Lipnic’s career with the EEOC started in 2010 when President Obama appointed her to the federal agency, and she was confirmed by the U.S. Senate for a term ending on July 1, 2015. President Obama later nominated her a second time, and the Senate confirmed her appointment in November of 2015. Her current term is set to expire on July 1, 2020.

Lipnic previously was in private practice and served as Assistant Secretary of Labor for Employment Standards at the U.S. Department of Labor (DOL) from 2002 to 2009. The Employment Standards Administration, which was eliminated in 2009, previously oversaw the Wage and Hour Division, the Office of Federal Contract Compliance Programs (OFCCP), the Office of Labor-Management Standards, and the Office of Workers’ Compensation Programs. While Lipnic was assistant labor secretary, the OFCCP issued the first regulation to evaluate compensation discrimination.

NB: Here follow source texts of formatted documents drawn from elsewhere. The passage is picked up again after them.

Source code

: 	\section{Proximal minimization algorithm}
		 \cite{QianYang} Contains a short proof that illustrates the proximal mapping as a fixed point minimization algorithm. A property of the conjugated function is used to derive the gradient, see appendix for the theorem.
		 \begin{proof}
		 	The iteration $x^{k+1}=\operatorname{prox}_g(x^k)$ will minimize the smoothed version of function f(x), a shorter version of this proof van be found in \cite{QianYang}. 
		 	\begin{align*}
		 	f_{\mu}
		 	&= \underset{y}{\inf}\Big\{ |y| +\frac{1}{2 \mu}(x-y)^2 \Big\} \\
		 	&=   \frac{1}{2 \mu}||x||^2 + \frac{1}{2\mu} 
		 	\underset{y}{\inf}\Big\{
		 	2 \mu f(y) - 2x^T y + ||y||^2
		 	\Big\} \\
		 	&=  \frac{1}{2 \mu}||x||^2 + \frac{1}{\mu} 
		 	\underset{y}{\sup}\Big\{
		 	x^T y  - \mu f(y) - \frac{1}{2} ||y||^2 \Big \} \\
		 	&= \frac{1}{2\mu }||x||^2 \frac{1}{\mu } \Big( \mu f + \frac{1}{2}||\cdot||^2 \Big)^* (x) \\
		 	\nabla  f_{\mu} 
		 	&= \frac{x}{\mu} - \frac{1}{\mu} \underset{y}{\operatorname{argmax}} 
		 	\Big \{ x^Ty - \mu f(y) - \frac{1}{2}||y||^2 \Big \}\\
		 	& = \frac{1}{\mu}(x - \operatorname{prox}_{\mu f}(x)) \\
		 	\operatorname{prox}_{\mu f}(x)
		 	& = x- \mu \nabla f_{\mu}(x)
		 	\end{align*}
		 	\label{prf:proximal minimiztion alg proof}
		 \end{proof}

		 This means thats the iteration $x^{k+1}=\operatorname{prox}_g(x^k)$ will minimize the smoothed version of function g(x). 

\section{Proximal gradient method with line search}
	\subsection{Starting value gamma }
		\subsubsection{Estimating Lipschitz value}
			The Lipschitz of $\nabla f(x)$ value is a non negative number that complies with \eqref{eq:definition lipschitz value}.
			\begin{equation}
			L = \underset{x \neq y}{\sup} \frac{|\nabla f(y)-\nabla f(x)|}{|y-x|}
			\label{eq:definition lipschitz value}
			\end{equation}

In addition to her work with the DOL, Lipnic previously served as workforce policy counsel for the majority Republican members of the House Committee on Education and the Workforce.

In an EEOC press release, Lipnic commented,

I am honored and humbled to be chosen by President Trump to serve as Acting Chair of EEOC, the agency which safeguards the civil rights of American workers . . . I believe equal employment opportunity is critical to all Americans and to how we define ourselves as a nation. I look forward to working with the President, my colleagues at EEOC, Congress, and, of course, the American people in this critical task.

Appointment of the new acting chair raises questions regarding whether the revised annual Employer Information Report (EEO-1) is here to stay. As recently as September of 2016, the EEOC officially announced that, starting in March of 2018, it would start collecting summary employee pay data and total hours worked information from employers with 100 or more employees. If the new reporting requirements go into effect as planned, their implementation would mark the first time pay information would be reported on the EEO-1 filing. Whether or not this controversial new data collection tool will take effect will depend on the course of Lipnic’s efforts as the EEOC chair.